Ontvankelijkheid rechtzoekende en gegrondheid aanvraag toevoeging bij vertrek met onbekende bestemming
Registratienummer |
202002656/1/A2
|
---|---|
Hoger beroep tegen |
19/3308 en 19/3309
|
Datum uitspraak | |
Rechtsgebied |
Asiel- en vreemdelingenrecht
|
Instantie |
Raad van State
|
Appellant |
Rechtzoekende
|
Uitspraak |
Ongegrond
|
Essentie
Er zijn twee toevoegingen aangevraagd in verband met een beroepsprocedure en daarmee samenhangend verzoek om een voorlopige voorziening inzake de buiten behandelingstelling wegens vertrek met onbekende bestemming van de aanvraag verblijfsvergunning asiel. Tevens is er een inreisverbod uitgevaardigd.
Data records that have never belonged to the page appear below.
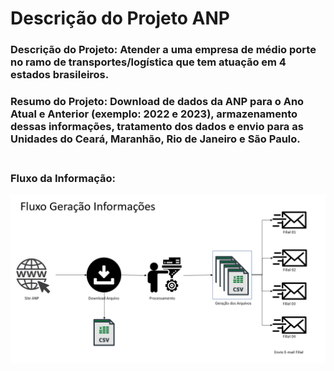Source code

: # Descrição do Projeto ANP

### <b>Descrição do Projeto:</b> Atender a uma empresa de médio porte no ramo de transportes/logística que tem atuação em 4 estados brasileiros. <br>


### <b>Resumo do Projeto:</b> Download de dados da ANP para o Ano Atual e Anterior (exemplo: 2022 e 2023), armazenamento dessas informações, tratamento dos dados e envio para as Unidades do Ceará, Maranhão, Rio de Janeiro e São Paulo. <br><br>

### Fluxo da Informação:


![Image](imagens/fluxo.png)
De Raad heeft de aanvragen afgewezen omdat de zaken ongegrond zijn. Het daartegen ingediende bezwaar is niet-ontvankelijk verklaard omdat nu rechtzoekende met onbekende bestemming (MOB) is vertrokken hij er kennelijk geen prijs meer stelt op de aanvankelijk gezochte bescherming hier te lande. Rechtbank heeft dit standpunt bevestigd.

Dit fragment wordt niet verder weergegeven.